Mein Vater hielt immer einen kleinen, handlichen Aktenkoffer mit allen wichtigen Dokumenten an einem sicheren Platz über dem Schrank im Schlafzimmer bereit. Noch vor einiger Zeit habe ich leichtfertig geschmunzelt und es als postsowjetische-postshoa Paranoia abgetan. Mittlerweile habe ich das Bedürfnis, diesen alten Koffer mit meinen Unterlagen zu füllen, sicher zu verstauen und selbst den Griff so zu positionieren, um ihn jederzeit mit einer Handbewegung mitnehmen zu können.

Seit dem Erscheinen unseres letzten Magazins sind neun Monate vergangen. Da wäre, um die vergangene Zeit einzurahmen, ein Rückblick angebracht. Doch was habe ich euch Neues zu erzählen? Was wäre erwähnenswert? Veränderungen?

Noch immer sind 101 Geiseln in Gefangenschaft. Noch immer ist ein Krieg im Gange, dessen Ende aussichtslos scheint. Noch immer ist ein immenser Rechtsruck zu spüren. Noch immer wird Antisemitismus an Hochschulen im Mantel der legitimen Israelkritik gekleidet. Noch immer wird die Definition so verstanden, dass man den Großteil der jüdischen Meinung als nicht richtig einschätzt und Gewalt gegen Juden und Pogrome rechtfertigt. Es hat sich nichts verändert. Es wird nicht besser, nein, es steht mittlerweile schlechter um uns. 

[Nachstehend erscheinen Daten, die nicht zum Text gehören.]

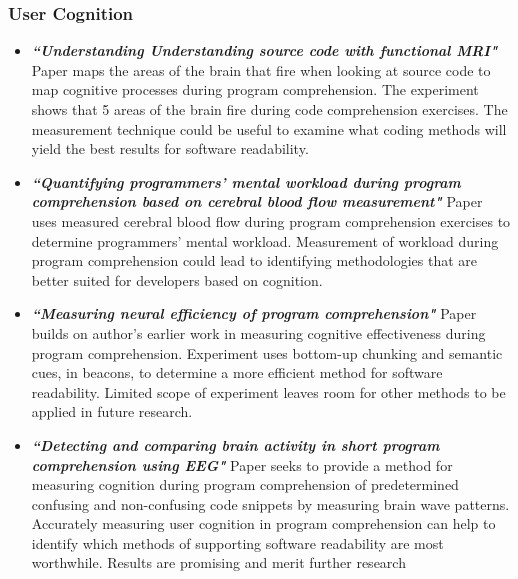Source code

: \documentclass[a4paper, 10pt]{IEEEtran}
\begin{document}
\subsubsection{User Cognition}
\begin{itemize}
    \item \textbf{\textit{“Understanding Understanding source code with functional MRI"}}
    Paper maps the areas of the brain that fire when looking at source code to map cognitive processes during program comprehension. The experiment shows that 5 areas of the brain fire during code comprehension exercises. The measurement technique could be useful to examine what coding methods will yield the best results for software readability.
    \item \textbf{\textit{“Quantifying programmers' mental workload during program comprehension based on cerebral blood flow measurement"}}
    Paper uses measured cerebral blood flow during program comprehension exercises to determine programmers' mental workload. Measurement of workload during program comprehension could lead to identifying methodologies that are better suited for developers based on cognition. 
    \item \textbf{\textit{“Measuring neural efficiency of  program  comprehension"}}
    Paper builds on author's earlier work in measuring cognitive effectiveness during program comprehension. Experiment uses bottom-up chunking and semantic cues, in beacons, to determine a more efficient method for software readability. Limited scope of experiment leaves room for other methods to be applied in future research.
    \item \textbf{\textit{“Detecting and comparing brain activity in short program comprehension using EEG"}}
    Paper seeks to provide a method for measuring cognition during program comprehension of predetermined confusing and non-confusing code snippets by measuring brain wave patterns. Accurately measuring user cognition in program comprehension can help to identify which methods of supporting software readability are most worthwhile. Results are promising and merit further research

\end{itemize}
\end{document}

Die Allgemeinheit stellt fest, dass wir gerade jetzt safer spaces brauchen. Klar, bereitet uns  unsere kleinen Ghettos vor. Erst für die engere Community, dann für die Kunstszene. In allen Tätigkeitsfeldern, in denen wir unerwünscht sind. Wie damals in den Zünften, bei den Burschenschaften, der Politik. Lang hat unser Haskala Moses versucht, uns mit der Mehrheitsgesellschaft zu verheiraten. Hätte er gewusst, dass er, wie sein Namensgeber, eine Teilung der kulturellen Gewässer bei jeder Annäherung verursacht hat, wäre seine Meinung dann eine andere gewesen?

Liebe Leser*innen, 

das EDA Magazin vereint Stimmen, die sonst kein Gehör finden. Die Themen sind so vielfältig wie die beitragenden Autoren, denn jeder von uns hat seine individuelle Geschichte zu erzählen. Ob es um Antisemitismus, Islamfeindlichkeit oder die Sorge vor einer rechten Politik geht, haben wir doch eines gemeinsam: Wir machen uns Gedanken um unsere deutsche Identität. Die Identität, die man uns nehmen will. Denn auch wenn viele sich nicht als “deutsche” in einem überkommenen traditionellen Sinne verstehen, sind wir hier aufgewachsen und haben hier unsere multikulturellen Einflüsse dem Strom des Lebens hinzugefügt. Die Autor*innen, dieser Ausgabe machen sich Sorgen um ihr soziales Umfeld, welches häufig das Leben auf der Universität umfasst. Denn wer ist man, wenn man den Humanismus verteidigt und trotzdem jeden Tag als Kindermörder bezeichnet wird? Wir haben es geschafft eine Online-Redaktion aufzubauen, die auf aktuelle Themen eingeht. Jetzt laden wir die Leser*innen zu dieser künstlerisch gestalteten Printausgabe ein.